RECORDED INFORMATION:

----------------------------------------

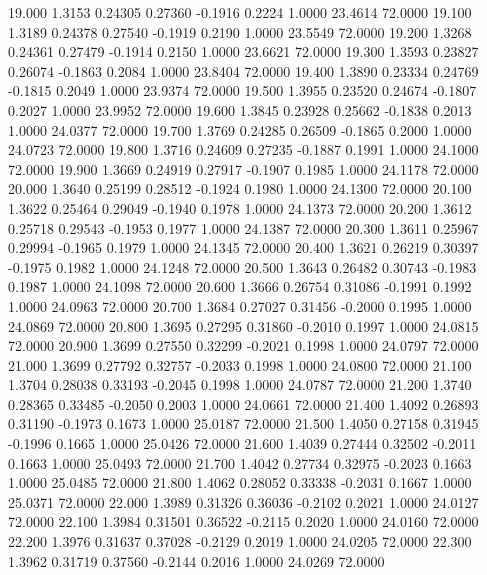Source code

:   19.000   1.3153   0.24305   0.27360  -0.1916   0.2224   1.0000  23.4614  72.0000
  19.100   1.3189   0.24378   0.27540  -0.1919   0.2190   1.0000  23.5549  72.0000
  19.200   1.3268   0.24361   0.27479  -0.1914   0.2150   1.0000  23.6621  72.0000
  19.300   1.3593   0.23827   0.26074  -0.1863   0.2084   1.0000  23.8404  72.0000
  19.400   1.3890   0.23334   0.24769  -0.1815   0.2049   1.0000  23.9374  72.0000
  19.500   1.3955   0.23520   0.24674  -0.1807   0.2027   1.0000  23.9952  72.0000
  19.600   1.3845   0.23928   0.25662  -0.1838   0.2013   1.0000  24.0377  72.0000
  19.700   1.3769   0.24285   0.26509  -0.1865   0.2000   1.0000  24.0723  72.0000
  19.800   1.3716   0.24609   0.27235  -0.1887   0.1991   1.0000  24.1000  72.0000
  19.900   1.3669   0.24919   0.27917  -0.1907   0.1985   1.0000  24.1178  72.0000
  20.000   1.3640   0.25199   0.28512  -0.1924   0.1980   1.0000  24.1300  72.0000
  20.100   1.3622   0.25464   0.29049  -0.1940   0.1978   1.0000  24.1373  72.0000
  20.200   1.3612   0.25718   0.29543  -0.1953   0.1977   1.0000  24.1387  72.0000
  20.300   1.3611   0.25967   0.29994  -0.1965   0.1979   1.0000  24.1345  72.0000
  20.400   1.3621   0.26219   0.30397  -0.1975   0.1982   1.0000  24.1248  72.0000
  20.500   1.3643   0.26482   0.30743  -0.1983   0.1987   1.0000  24.1098  72.0000
  20.600   1.3666   0.26754   0.31086  -0.1991   0.1992   1.0000  24.0963  72.0000
  20.700   1.3684   0.27027   0.31456  -0.2000   0.1995   1.0000  24.0869  72.0000
  20.800   1.3695   0.27295   0.31860  -0.2010   0.1997   1.0000  24.0815  72.0000
  20.900   1.3699   0.27550   0.32299  -0.2021   0.1998   1.0000  24.0797  72.0000
  21.000   1.3699   0.27792   0.32757  -0.2033   0.1998   1.0000  24.0800  72.0000
  21.100   1.3704   0.28038   0.33193  -0.2045   0.1998   1.0000  24.0787  72.0000
  21.200   1.3740   0.28365   0.33485  -0.2050   0.2003   1.0000  24.0661  72.0000
  21.400   1.4092   0.26893   0.31190  -0.1973   0.1673   1.0000  25.0187  72.0000
  21.500   1.4050   0.27158   0.31945  -0.1996   0.1665   1.0000  25.0426  72.0000
  21.600   1.4039   0.27444   0.32502  -0.2011   0.1663   1.0000  25.0493  72.0000
  21.700   1.4042   0.27734   0.32975  -0.2023   0.1663   1.0000  25.0485  72.0000
  21.800   1.4062   0.28052   0.33338  -0.2031   0.1667   1.0000  25.0371  72.0000
  22.000   1.3989   0.31326   0.36036  -0.2102   0.2021   1.0000  24.0127  72.0000
  22.100   1.3984   0.31501   0.36522  -0.2115   0.2020   1.0000  24.0160  72.0000
  22.200   1.3976   0.31637   0.37028  -0.2129   0.2019   1.0000  24.0205  72.0000
  22.300   1.3962   0.31719   0.37560  -0.2144   0.2016   1.0000  24.0269  72.0000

----------------------------------------

REQUIREMENT: What is needed is a word-for-word copy of the data above, free of any images.

REPLY:
Source code

:   19.000   1.3153   0.24305   0.27360  -0.1916   0.2224   1.0000  23.4614  72.0000
  19.100   1.3189   0.24378   0.27540  -0.1919   0.2190   1.0000  23.5549  72.0000
  19.200   1.3268   0.24361   0.27479  -0.1914   0.2150   1.0000  23.6621  72.0000
  19.300   1.3593   0.23827   0.26074  -0.1863   0.2084   1.0000  23.8404  72.0000
  19.400   1.3890   0.23334   0.24769  -0.1815   0.2049   1.0000  23.9374  72.0000
  19.500   1.3955   0.23520   0.24674  -0.1807   0.2027   1.0000  23.9952  72.0000
  19.600   1.3845   0.23928   0.25662  -0.1838   0.2013   1.0000  24.0377  72.0000
  19.700   1.3769   0.24285   0.26509  -0.1865   0.2000   1.0000  24.0723  72.0000
  19.800   1.3716   0.24609   0.27235  -0.1887   0.1991   1.0000  24.1000  72.0000
  19.900   1.3669   0.24919   0.27917  -0.1907   0.1985   1.0000  24.1178  72.0000
  20.000   1.3640   0.25199   0.28512  -0.1924   0.1980   1.0000  24.1300  72.0000
  20.100   1.3622   0.25464   0.29049  -0.1940   0.1978   1.0000  24.1373  72.0000
  20.200   1.3612   0.25718   0.29543  -0.1953   0.1977   1.0000  24.1387  72.0000
  20.300   1.3611   0.25967   0.29994  -0.1965   0.1979   1.0000  24.1345  72.0000
  20.400   1.3621   0.26219   0.30397  -0.1975   0.1982   1.0000  24.1248  72.0000
  20.500   1.3643   0.26482   0.30743  -0.1983   0.1987   1.0000  24.1098  72.0000
  20.600   1.3666   0.26754   0.31086  -0.1991   0.1992   1.0000  24.0963  72.0000
  20.700   1.3684   0.27027   0.31456  -0.2000   0.1995   1.0000  24.0869  72.0000
  20.800   1.3695   0.27295   0.31860  -0.2010   0.1997   1.0000  24.0815  72.0000
  20.900   1.3699   0.27550   0.32299  -0.2021   0.1998   1.0000  24.0797  72.0000
  21.000   1.3699   0.27792   0.32757  -0.2033   0.1998   1.0000  24.0800  72.0000
  21.100   1.3704   0.28038   0.33193  -0.2045   0.1998   1.0000  24.0787  72.0000
  21.200   1.3740   0.28365   0.33485  -0.2050   0.2003   1.0000  24.0661  72.0000
  21.400   1.4092   0.26893   0.31190  -0.1973   0.1673   1.0000  25.0187  72.0000
  21.500   1.4050   0.27158   0.31945  -0.1996   0.1665   1.0000  25.0426  72.0000
  21.600   1.4039   0.27444   0.32502  -0.2011   0.1663   1.0000  25.0493  72.0000
  21.700   1.4042   0.27734   0.32975  -0.2023   0.1663   1.0000  25.0485  72.0000
  21.800   1.4062   0.28052   0.33338  -0.2031   0.1667   1.0000  25.0371  72.0000
  22.000   1.3989   0.31326   0.36036  -0.2102   0.2021   1.0000  24.0127  72.0000
  22.100   1.3984   0.31501   0.36522  -0.2115   0.2020   1.0000  24.0160  72.0000
  22.200   1.3976   0.31637   0.37028  -0.2129   0.2019   1.0000  24.0205  72.0000
  22.300   1.3962   0.31719   0.37560  -0.2144   0.2016   1.0000  24.0269  72.0000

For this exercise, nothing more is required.